Würde gern mit Tecker und Zirkuswagen durch Osteuropa fahren
„Doch wenn Kinder sterben, geht es mir nah“, sagt Slopianka. Wenn er aber beobachtet, dass Eltern immer wieder kommen und der Friedhof ihnen ein stückweit Frieden mit dem Schicksal gibt, ist er zufrieden mit seiner Arbeit. Einen großen Traum hegt Hagen Slopianka noch: „Ich würde zu gern mit Trecker und Zirkuswagen durch Osteuropa fahren.“ Ob es noch wahr wird, weiß er nicht. „Doch Träume sind wunderbar, vielleicht wenn ich in Rente gehe“, sinniert er.
Meine Lieblingsorte
1. Der Friedhof in Wentorf: Obwohl ich in der Woche täglich hier bin, so zählt der Friedhof immer noch zu meinen liebsten Orten. Ein kleiner Spaziergang über die wunderschöne Gartenanlage, ist voller botanischer Überraschungen. Die Anlage zählt zu den schönsten Friedhöfen in Schleswig-Holstein. Die Gartenanlage mit ihrem parkartigen Charakter verfügt über einen hundertjährigen Baumbestand. Die Beobachtung der Nistkästen für Bienen, Eulen, Fledermäuse und Singvögel ist ein Erlebnis.

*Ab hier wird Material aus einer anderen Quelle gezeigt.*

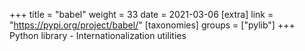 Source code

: +++
title = "babel"
weight = 33
date = 2021-03-06
[extra]
link = "https://pypi.org/project/babel/"
[taxonomies]
groups = ["pylib"]
+++
Python library - Internationalization utilities

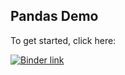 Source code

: ## Pandas Demo

To get started, click here:

[![Binder link](https://mybinder.org/badge_logo.svg)](https://mybinder.org/v2/gh/henryiii/pandas-notebook/master?urlpath=lab/tree/DemoCars.ipynb)
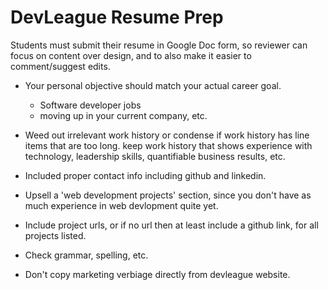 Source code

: # DevLeague Resume Prep

Students must submit their resume in Google Doc form, so reviewer can focus on content over design, and to also make it easier to comment/suggest edits.

- Your personal objective should match your actual career goal.
  - Software developer jobs
  - moving up in your current company, etc.

- Weed out irrelevant work history or condense if work history has line items that are too long. keep work history that shows experience with technology, leadership skills, quantifiable business results, etc.

- Included proper contact info including github and linkedin.

- Upsell a 'web development projects' section, since you don't have as much experience in web devlopment quite yet.

- Include project urls, or if no url then at least include a github link, for all projects listed.

- Check grammar, spelling, etc.

- Don't copy marketing verbiage directly from devleague website.
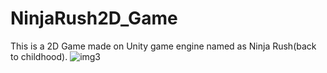 # NinjaRush2D_Game
This is a 2D Game made on Unity game engine named as Ninja Rush(back to childhood).
![img3](https://user-images.githubusercontent.com/48176812/189690152-0b42b551-c679-4c34-8b75-698bff35064b.jpeg)

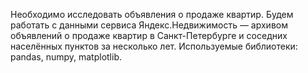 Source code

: Необходимо исследовать объявления о продаже квартир. Будем работать с данными сервиса Яндекс.Недвижимость — архивом объявлений о продаже квартир в Санкт-Петербурге и соседних населённых пунктов за несколько лет. 
Используемые библиотеки: pandas, numpy, matplotlib.

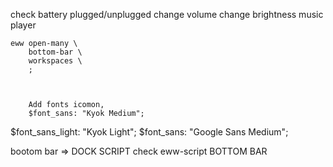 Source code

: check battery plugged/unplugged
change volume
change brightness
music player

    eww open-many \
        bottom-bar \
        workspaces \
        ;

        

        Add fonts icomon, 
        $font_sans: "Kyok Medium";
$font_sans_light: "Kyok Light";
$font_sans: "Google Sans Medium";


bootom bar => DOCK SCRIPT
check eww-script BOTTOM BAR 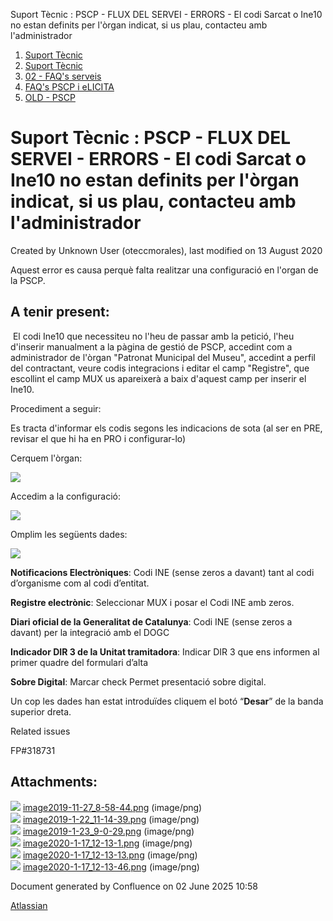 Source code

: Suport Tècnic : PSCP - FLUX DEL SERVEI - ERRORS - El codi Sarcat o Ine10 no estan definits per l'òrgan indicat, si us plau, contacteu amb l'administrador  

1.  [Suport Tècnic](index.md)
2.  [Suport Tècnic](13893782.md)
3.  [02 - FAQ's serveis](26313393.md)
4.  [FAQ's PSCP i eLICITA](28705587.md)
5.  [OLD - PSCP](OLD---PSCP_93356826.md)

Suport Tècnic : PSCP - FLUX DEL SERVEI - ERRORS - El codi Sarcat o Ine10 no estan definits per l'òrgan indicat, si us plau, contacteu amb l'administrador
=========================================================================================================================================================

Created by Unknown User (oteccmorales), last modified on 13 August 2020

Aquest error es causa perquè falta realitzar una configuració en l'organ de la PSCP.

A tenir present:
----------------

  
  

 El codi Ine10 que necessiteu no l'heu de passar amb la petició, l'heu d'inserir manualment a la pàgina de gestió de PSCP, accedint com a administrador de l'òrgan "Patronat Municipal del Museu", accedint a perfil del contractant, veure codis integracions i editar el camp "Registre", que escollint el camp MUX us apareixerà a baix d'aquest camp per inserir el Ine10.

Procediment a seguir:

  

Es tracta d'informar els codis segons les indicacions de sota (al ser en PRE, revisar el que hi ha en PRO i configurar-lo)

Cerquem l'òrgan:

![](attachments/30869776/30869781.png)

Accedim a la configuració:

![](attachments/30869776/30869782.png)

Omplim les següents dades:

  

![](attachments/30869776/30869780.png)

  

**Notificacions Electròniques**: Codi INE (sense zeros a davant) tant al codi d’organisme com al codi d’entitat.

**Registre electrònic**: Seleccionar MUX i posar el Codi INE amb zeros.

**Diari oficial de la Generalitat de Catalunya**: Codi INE (sense zeros a davant) per la integració amb el DOGC

**Indicador DIR 3 de la Unitat tramitadora**: Indicar DIR 3 que ens informen al primer quadre del formulari d’alta

**Sobre Digital**: Marcar check Permet presentació sobre digital.

Un cop les dades han estat introduïdes cliquem el botó “**Desar**” de la banda superior dreta.

  

  

Related issues

FP#318731

Attachments:
------------

![](images/icons/bullet_blue.gif) [image2019-11-27\_8-58-44.png](attachments/30869776/30869777.png) (image/png)  
![](images/icons/bullet_blue.gif) [image2019-1-22\_11-14-39.png](attachments/30869776/30869778.png) (image/png)  
![](images/icons/bullet_blue.gif) [image2019-1-23\_9-0-29.png](attachments/30869776/30869779.png) (image/png)  
![](images/icons/bullet_blue.gif) [image2020-1-17\_12-13-1.png](attachments/30869776/30869780.png) (image/png)  
![](images/icons/bullet_blue.gif) [image2020-1-17\_12-13-13.png](attachments/30869776/30869781.png) (image/png)  
![](images/icons/bullet_blue.gif) [image2020-1-17\_12-13-46.png](attachments/30869776/30869782.png) (image/png)  

Document generated by Confluence on 02 June 2025 10:58

[Atlassian](http://www.atlassian.com/)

2. Das Arboretum in Ellerhoop ist ein wunderschönes Ziel. Die Gartenschau in Norddeutschland liegt im Kreis Pinneberg. Die gärtnerisch gestaltete Parkanlage befindet sich am Rande der Bilsbek-Niederung. Die Anlage bietet weit mehr als die für ein Arboretum typischen Gehölze. Hier dient der Ort auch der Naherholung und ein Besuch ist für mich immer wieder etwas ganz Besonderes.
3. Der Schaalsee im Herbst Am liebsten bin ich hier, wenn die Kraniche ziehen. Der 24 Quadratkilometer große Schaalsee ist ein See auf der Landesgrenze zwischen Schleswig-Holstein und Mecklenburg-Vorpommern. Er ist einer der tiefsten Seen Deutschlands. Für mich gehört die gesamte Region zu den schönsten in Deutschland. Sie ist sowohl mit dem Fahrrad als auch zu Fuß ein Genuss.